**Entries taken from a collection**
= = = =
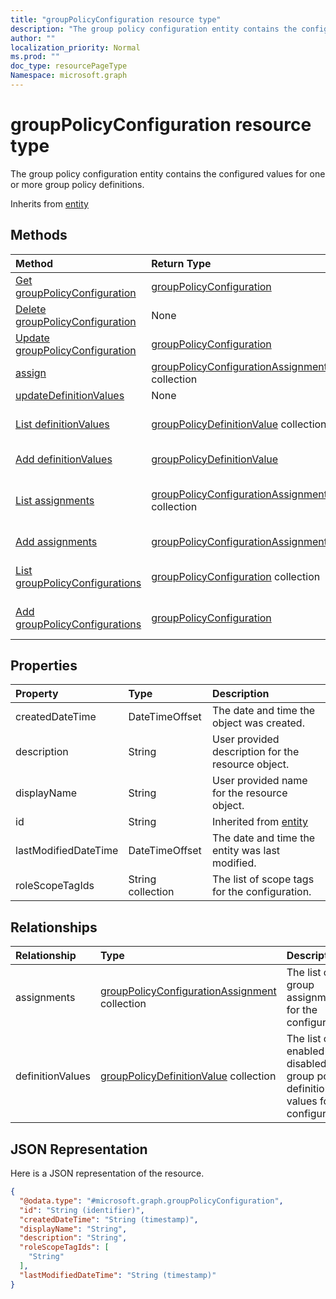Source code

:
 ```yaml
---
title: "groupPolicyConfiguration resource type"
description: "The group policy configuration entity contains the configured values for one or more group policy definitions."
author: ""
localization_priority: Normal
ms.prod: ""
doc_type: resourcePageType
Namespace: microsoft.graph
---
```



# groupPolicyConfiguration resource type

The group policy configuration entity contains the configured values for one or more group policy definitions.


Inherits from [entity](../resources/entity.md)

## Methods
|Method|Return Type|Description|
|:---|:---|:---|
|[Get groupPolicyConfiguration](../api/grouppolicyconfiguration-get.md)|[groupPolicyConfiguration](../resources/groupPolicyConfiguration.md)|Read properties and relationships of the [groupPolicyConfiguration](../resources/grouppolicyconfiguration.md) object.|
|[Delete groupPolicyConfiguration](../api/grouppolicyconfiguration-delete.md)|None|Deletes a [groupPolicyConfiguration](../resources/grouppolicyconfiguration.md).|
|[Update groupPolicyConfiguration](../api/grouppolicyconfiguration-update.md)|[groupPolicyConfiguration](../resources/groupPolicyConfiguration.md)|Update the properties of a [groupPolicyConfiguration](../resources/grouppolicyconfiguration.md) object.|
|[assign](../api/grouppolicyconfiguration-assign.md)|[groupPolicyConfigurationAssignment](../resources/groupPolicyConfigurationAssignment.md) collection||
|[updateDefinitionValues](../api/grouppolicyconfiguration-updatedefinitionvalues.md)|None||
|[List definitionValues](../api/grouppolicyconfiguration-list-definitionvalues.md)|[groupPolicyDefinitionValue](../resources/groupPolicyDefinitionValue.md) collection|Get the groupPolicyDefinitionValues from the definitionValues navigation property.|
|[Add definitionValues](../api/grouppolicyconfiguration-post-definitionvalues.md)|[groupPolicyDefinitionValue](../resources/groupPolicyDefinitionValue.md)|Add definitionValues by posting to the definitionValues collection.|
|[List assignments](../api/grouppolicyconfiguration-list-assignments.md)|[groupPolicyConfigurationAssignment](../resources/groupPolicyConfigurationAssignment.md) collection|Get the groupPolicyConfigurationAssignments from the assignments navigation property.|
|[Add assignments](../api/grouppolicyconfiguration-post-assignments.md)|[groupPolicyConfigurationAssignment](../resources/groupPolicyConfigurationAssignment.md)|Add assignments by posting to the assignments collection.|
|[List groupPolicyConfigurations](../api/intune-devices-devicemanagement-list-grouppolicyconfigurations.md)|[groupPolicyConfiguration](../resources/groupPolicyConfiguration.md) collection|Get the groupPolicyConfigurations from the groupPolicyConfigurations navigation property.|
|[Add groupPolicyConfigurations](../api/intune-devices-devicemanagement-post-grouppolicyconfigurations.md)|[groupPolicyConfiguration](../resources/groupPolicyConfiguration.md)|Add groupPolicyConfigurations by posting to the groupPolicyConfigurations collection.|

## Properties
|Property|Type|Description|
|:---|:---|:---|
|createdDateTime|DateTimeOffset|The date and time the object was created.|
|description|String|User provided description for the resource object.|
|displayName|String|User provided name for the resource object.|
|id|String| Inherited from [entity](../resources/entity.md)|
|lastModifiedDateTime|DateTimeOffset|The date and time the entity was last modified.|
|roleScopeTagIds|String collection|The list of scope tags for the configuration.|

## Relationships
|Relationship|Type|Description|
|:---|:---|:---|
|assignments|[groupPolicyConfigurationAssignment](../resources/groupPolicyConfigurationAssignment.md) collection|The list of group assignments for the configuration.|
|definitionValues|[groupPolicyDefinitionValue](../resources/groupPolicyDefinitionValue.md) collection|The list of enabled or disabled group policy definition values for the configuration.|

## JSON Representation
Here is a JSON representation of the resource.
<!-- {
  "blockType": "resource",
  "keyProperty": "id",
  "@odata.type": "microsoft.graph.groupPolicyConfiguration",
  "baseType": "microsoft.graph.entity",
  "openType": false
}
-->
``` json
{
  "@odata.type": "#microsoft.graph.groupPolicyConfiguration",
  "id": "String (identifier)",
  "createdDateTime": "String (timestamp)",
  "displayName": "String",
  "description": "String",
  "roleScopeTagIds": [
    "String"
  ],
  "lastModifiedDateTime": "String (timestamp)"
}
```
= = = =
**Your goal**
Take every line from the records above that has the word "assignments" and copy it.

**Solution for this problem**
|[List assignments](../api/grouppolicyconfiguration-list-assignments.md)|[groupPolicyConfigurationAssignment](../resources/groupPolicyConfigurationAssignment.md) collection|Get the groupPolicyConfigurationAssignments from the assignments navigation property.|
|[Add assignments](../api/grouppolicyconfiguration-post-assignments.md)|[groupPolicyConfigurationAssignment](../resources/groupPolicyConfigurationAssignment.md)|Add assignments by posting to the assignments collection.|
|assignments|[groupPolicyConfigurationAssignment](../resources/groupPolicyConfigurationAssignment.md) collection|The list of group assignments for the configuration.|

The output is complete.